By Wayne Whittaker, Boston Bruins Correspondent
All first round playoff exits are not created equal.
For some teams, just making it into the tournament is enough to render a season successful. For instance, overachievers like the 2011-2012 Ottawa Senators can pat themselves on the back for proving critics wrong, and for possibly giving the organization something to build on should they fall to the first seed New York Rangers.
But what happens when you add the pressure of expectation into the mix? What happens when a team is expected to win two or three rounds, only to bow out in late April?
For a team like the Boston Bruins, it would be disappointing to lose in the Conference Quarterfinals to a Washington Capitals team that appears to be beatable, but all things considered it would not be the end of the world.
If worse comes to worst, Boston can fall back on its laurels from last year, and use the half-truths of exhaustion as an excuse for underperforming.
From an organizational stand point, not much would change.
Tim Thomas just turned 38, and with future starter Tuukka Rask approaching restricted free agency, win or lose, the goal of the summer is to solidify the goaltending position for the long-term future.
Beyond a few third/fourth liners, the majority of the team’s roster for next year is more or less solidified.
Off all 16 teams in the playoffs, the defending champs have it the easiest.
Their opponent, however, is in a much different situation.
Washington entered the 2011-2012 season with high expectations after a number of infamous early playoff exits. They started out hot, flat-lined, changed coaches, and have crept back into the playoffs. For the Caps, the second season is a chance for redemption. A chance to validate a frustrating regular season.
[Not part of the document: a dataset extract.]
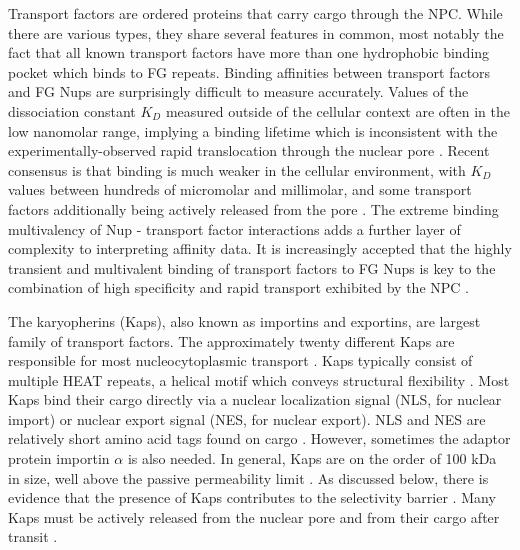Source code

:Transport factors are ordered proteins that carry cargo through the NPC.  While there are various types, they share several features in common, most notably the fact that all known transport factors have more than one hydrophobic binding pocket which binds to FG repeats.  Binding affinities between transport factors and FG Nups are surprisingly difficult to measure accurately.  Values of the dissociation constant $K_D$ measured outside of the cellular context are often in the low nanomolar range, implying a binding lifetime which is inconsistent with the experimentally-observed rapid translocation through the nuclear pore \cite{pyhtila03, gilchrist02}.  Recent consensus is that binding is much weaker in the cellular environment, with $K_D$ values between hundreds of micromolar and millimolar, and some transport factors additionally being actively released from the pore \cite{tetenbaum-novatt12-1, milles15, hayama18}.  The extreme binding multivalency of Nup - transport factor interactions adds a further layer of complexity to interpreting affinity data.  It is increasingly accepted that the highly transient and multivalent binding of transport factors to FG Nups is key to the combination of high specificity and rapid transport exhibited by the NPC \cite{jovanovic-talisman17}.

The karyopherins (Kaps), also known as importins and exportins, are largest family of transport factors.  The approximately twenty different Kaps are responsible for most nucleocytoplasmic transport \cite{kapinos17}. Kaps typically consist of multiple HEAT repeats, a helical motif which conveys structural flexibility \cite{yoshimura16}.  Most Kaps bind their cargo directly via a nuclear localization signal (NLS, for nuclear import) or nuclear export signal (NES, for nuclear export).  NLS and NES are relatively short amino acid tags found on cargo \cite{chook11}.  However, sometimes the adaptor protein importin $\alpha$ is also needed.    In general, Kaps are on the order of 100 kDa in size, well above the passive permeability limit \cite{timney16}.   As discussed below, there is evidence that the presence of Kaps contributes to the selectivity barrier \cite{kapinos18,kapinos17,schleicher14, kapinos14}.  Many Kaps must be actively released from the nuclear pore and from their cargo after transit \cite{gorlich96,stewart07}.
If the Capitals don’t win at least two rounds this year (or even if they do at this point) it’s likely that there will be some organizational changes. As if the pressure of competing for a Stanley Cup weren’t enough, the players on that roster are fighting for their jobs, for the jobs of their teammates, and for their identity.
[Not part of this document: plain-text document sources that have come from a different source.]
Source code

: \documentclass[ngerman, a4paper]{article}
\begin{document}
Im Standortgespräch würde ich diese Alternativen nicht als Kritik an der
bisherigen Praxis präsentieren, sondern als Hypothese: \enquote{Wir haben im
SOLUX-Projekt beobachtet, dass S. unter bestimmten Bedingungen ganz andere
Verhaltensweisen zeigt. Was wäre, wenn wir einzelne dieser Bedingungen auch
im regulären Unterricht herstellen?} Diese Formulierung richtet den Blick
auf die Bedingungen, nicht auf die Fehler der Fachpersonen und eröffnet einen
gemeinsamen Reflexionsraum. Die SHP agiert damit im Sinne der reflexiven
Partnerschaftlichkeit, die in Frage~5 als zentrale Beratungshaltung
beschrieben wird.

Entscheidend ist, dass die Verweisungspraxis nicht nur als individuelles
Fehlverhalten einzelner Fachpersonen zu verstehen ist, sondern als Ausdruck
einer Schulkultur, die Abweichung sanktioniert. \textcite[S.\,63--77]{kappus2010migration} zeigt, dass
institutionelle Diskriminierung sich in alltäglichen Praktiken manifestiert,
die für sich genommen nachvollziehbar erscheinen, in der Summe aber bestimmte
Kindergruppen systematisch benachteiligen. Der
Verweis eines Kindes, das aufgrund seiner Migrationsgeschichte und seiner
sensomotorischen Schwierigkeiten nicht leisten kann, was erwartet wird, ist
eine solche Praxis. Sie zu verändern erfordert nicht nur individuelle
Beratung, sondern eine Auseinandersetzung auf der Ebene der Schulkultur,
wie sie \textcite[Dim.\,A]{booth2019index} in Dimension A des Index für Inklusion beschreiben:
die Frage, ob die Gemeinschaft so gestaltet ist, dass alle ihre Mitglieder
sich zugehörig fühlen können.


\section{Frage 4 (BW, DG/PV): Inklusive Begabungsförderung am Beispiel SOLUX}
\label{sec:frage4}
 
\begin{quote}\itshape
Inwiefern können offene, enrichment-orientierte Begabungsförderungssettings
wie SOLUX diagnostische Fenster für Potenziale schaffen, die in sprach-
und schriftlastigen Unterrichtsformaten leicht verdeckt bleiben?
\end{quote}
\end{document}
The Pittsburgh Penguins are another team that were expected to be one of the last contenders standing. But some incredibly porous defense, inept goaltending, poor decision making and just plain ol’ frustration have put the Pens on the brink. However, much like the Bruins, winning a Cup does quell some of the desperation.
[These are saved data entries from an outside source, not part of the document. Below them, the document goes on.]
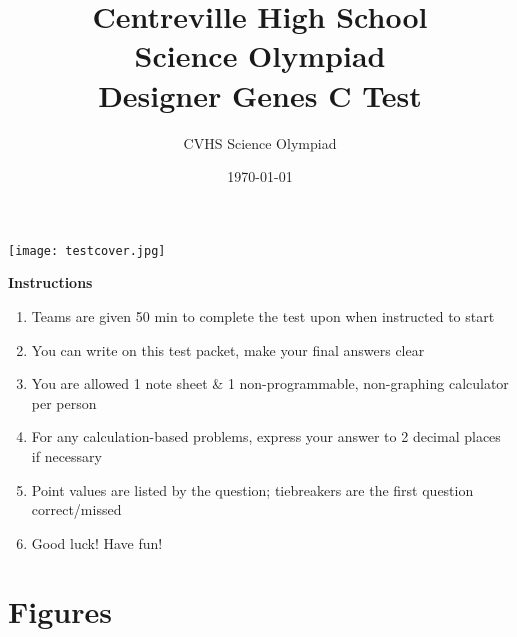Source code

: \documentclass[addpoints]{exam}
\title{Centreville High School \\ Science Olympiad \\ Designer Genes C Test}
\author{CVHS Science Olympiad}
\date{\today}
\begin{document}
\maketitle

\thispagestyle{empty}

\noindent
\texttt{[image: testcover.jpg]}

\begin{center}

\textbf{\large{Instructions}}

\end{center}

\begin{enumerate}
    \item Teams are given 50 min to complete the test upon when instructed to start
    \item You can write on this test packet, make your final answers clear
    \item You are allowed 1 note sheet \& 1 non-programmable, non-graphing calculator per person
    \item For any calculation-based problems, express your answer to 2 decimal places if necessary
    \item Point values are listed by the question; tiebreakers are the first question correct/missed
    \item Good luck! Have fun! %

\end{enumerate}

\newpage

\section*{Figures}

\noindent
\end{document}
Sure, it would be a very disappointing end to a promising campaign that saw the world’s best player brought into a roster already capable of competing for a Cup, but in all likelihood not a ton would change.
Call it a hiccup. Call it a learning experience. Crosby and Co. know what it takes to win, and can be very honest with themselves in the offseason should they fail to recover.
If former champs have it the best, the runner-ups clearly have it the worst.
The Vancouver Canucks had two opportunities to capture Lord Stanley’s Cup last spring, one of which came on home ice, neither of which turned out to be successful.
Another year, another President’s Trophy, and the Canucks entered another post-season poised to make a run.
This had to be The Year for Vancouver. So far, it’s not turning out that way.
A first round playoff exit for the Canucks would be devastating to the team. Perhaps they would try and let cooler heads prevail, but at a certain point they’ll be forced to look at their closing window of opportunity (and Roberto Luongo’s decade spanning contract) and decide to make a move.
A coaching change is almost certain. A goaltending change is possible. Key members of the team could be traded away, just to shake things up. The core of the team could take a hit.
From a salary cap standpoint, the Canucks are right up against the ceiling. From a contract standpoint, they’re not in awful shape. The Sedin twins, Ryan Kesler, David Booth, Kevin Bieksa, Dan Hamuis, Keith Ballard, and Roberto Luongo are all locked up until at least 2015. But the supporting cast of characters such as Alex Burrows, Manny Malhotra, Chris Higgins, Maxim Lapierre, Alexander Edler all see their contracts run up at the end of next year.
Not to mention the Cory Schneider situation.
So many things have to go right in order to win a Stanley Cup, and you only get a certain number of chances to compete for it. The Canucks have had a window of opportunity much longer than most, and have still come up empty. Another disappointing ending could be the knockout punch for this organization.